Avec la pomme

Publié le par Albocicade

La guide qui nous a conduit à travers les dédales de ruelles de la ville basse, expliquant telle façade ornementée du XVIe siècle, telle maison aux fondations du XII siècle, nous fait pénétrer dans la petite cathédrale, dans la ville haute. Elle nous explique la fondation de l'évêché au Ve siècle, l'évêque jureur lors de la Révolution française, les tapisseries des Gobelins qui ornent l'intérieur de l'édifice, mais passe très rapidement, comme gênée,  sur le grand crucifix accroché au mur. Bon, c'est une "Journée du patrimoine", d'accord, mais tout de même…

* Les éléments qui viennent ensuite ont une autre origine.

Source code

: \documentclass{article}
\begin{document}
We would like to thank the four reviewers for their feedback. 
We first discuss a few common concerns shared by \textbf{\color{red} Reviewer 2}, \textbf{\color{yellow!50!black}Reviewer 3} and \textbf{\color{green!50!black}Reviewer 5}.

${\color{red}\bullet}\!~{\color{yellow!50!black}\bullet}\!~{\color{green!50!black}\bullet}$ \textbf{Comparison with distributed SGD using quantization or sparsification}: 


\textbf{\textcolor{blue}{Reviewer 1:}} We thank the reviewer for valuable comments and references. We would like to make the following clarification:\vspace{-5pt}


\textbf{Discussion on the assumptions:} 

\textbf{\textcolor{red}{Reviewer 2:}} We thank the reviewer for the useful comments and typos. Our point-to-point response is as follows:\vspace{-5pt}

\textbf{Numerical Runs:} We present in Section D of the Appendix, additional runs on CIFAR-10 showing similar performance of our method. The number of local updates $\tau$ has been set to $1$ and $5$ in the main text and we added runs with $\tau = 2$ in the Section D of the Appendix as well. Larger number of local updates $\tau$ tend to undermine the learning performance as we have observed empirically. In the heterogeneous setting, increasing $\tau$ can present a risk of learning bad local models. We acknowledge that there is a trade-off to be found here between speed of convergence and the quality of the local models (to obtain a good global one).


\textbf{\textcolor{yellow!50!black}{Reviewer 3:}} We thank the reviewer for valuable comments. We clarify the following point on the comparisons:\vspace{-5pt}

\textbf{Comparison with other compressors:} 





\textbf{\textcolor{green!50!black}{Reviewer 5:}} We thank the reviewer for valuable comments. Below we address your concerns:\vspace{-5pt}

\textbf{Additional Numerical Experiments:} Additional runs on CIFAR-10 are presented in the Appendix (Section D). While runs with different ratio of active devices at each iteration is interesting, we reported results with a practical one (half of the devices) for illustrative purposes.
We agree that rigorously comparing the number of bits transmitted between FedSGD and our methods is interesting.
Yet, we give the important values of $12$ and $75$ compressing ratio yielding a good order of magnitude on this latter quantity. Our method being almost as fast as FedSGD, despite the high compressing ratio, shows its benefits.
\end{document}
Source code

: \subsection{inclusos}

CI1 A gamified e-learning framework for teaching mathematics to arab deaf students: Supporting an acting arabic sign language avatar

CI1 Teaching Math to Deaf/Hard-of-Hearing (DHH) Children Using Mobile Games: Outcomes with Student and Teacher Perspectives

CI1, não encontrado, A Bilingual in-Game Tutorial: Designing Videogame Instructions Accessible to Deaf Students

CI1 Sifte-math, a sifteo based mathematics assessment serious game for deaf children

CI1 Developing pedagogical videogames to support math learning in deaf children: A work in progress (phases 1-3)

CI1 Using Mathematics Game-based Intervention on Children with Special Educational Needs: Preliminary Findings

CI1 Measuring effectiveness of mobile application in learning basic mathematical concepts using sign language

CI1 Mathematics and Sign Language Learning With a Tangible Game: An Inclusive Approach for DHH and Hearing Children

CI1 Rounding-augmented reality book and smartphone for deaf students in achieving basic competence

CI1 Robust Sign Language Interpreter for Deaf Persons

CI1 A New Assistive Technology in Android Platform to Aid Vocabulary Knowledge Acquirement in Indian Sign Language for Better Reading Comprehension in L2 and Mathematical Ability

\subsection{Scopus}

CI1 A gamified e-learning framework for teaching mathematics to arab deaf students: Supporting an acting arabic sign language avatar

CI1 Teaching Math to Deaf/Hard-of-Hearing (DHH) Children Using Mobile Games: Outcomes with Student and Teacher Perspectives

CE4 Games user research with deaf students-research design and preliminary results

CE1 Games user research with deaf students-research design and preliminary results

Pourtant, il arrête le regard, ce crucifix, il retient l'attention. Il a même un détail que je n'avais jamais rencontré jusque là.

Pas le crâne et les tibias, non. Ça, même si on ne le rencontre plus très fréquemment, c'est quelque chose de classique, ça renvoie au récit évangélique :

Ils conduisirent Jésus au lieu nommé Golgotha,

ce qui signifie lieu du crâne,

et là, ils le crucifièrent.

(cf Mc 15.22-24 ; Jn 19.17-18).

Et si le lieu s'appelle le "lieu du crâne", c'est – rapporte une très ancienne tradition* – parce qu'à cet endroit furent ensevelis les restes d'Adam (dont son crâne) par Melchisédech. Ainsi, le Christ est crucifié au-dessus du crâne d'Adam, et le sang et l'eau qui coulent de son côté percé par la lance descendent jusqu'au crâne du premier homme. Le symbole est parlant : tous les humains, depuis Adam, sont concernés par la mort (et la résurrection) du Christ.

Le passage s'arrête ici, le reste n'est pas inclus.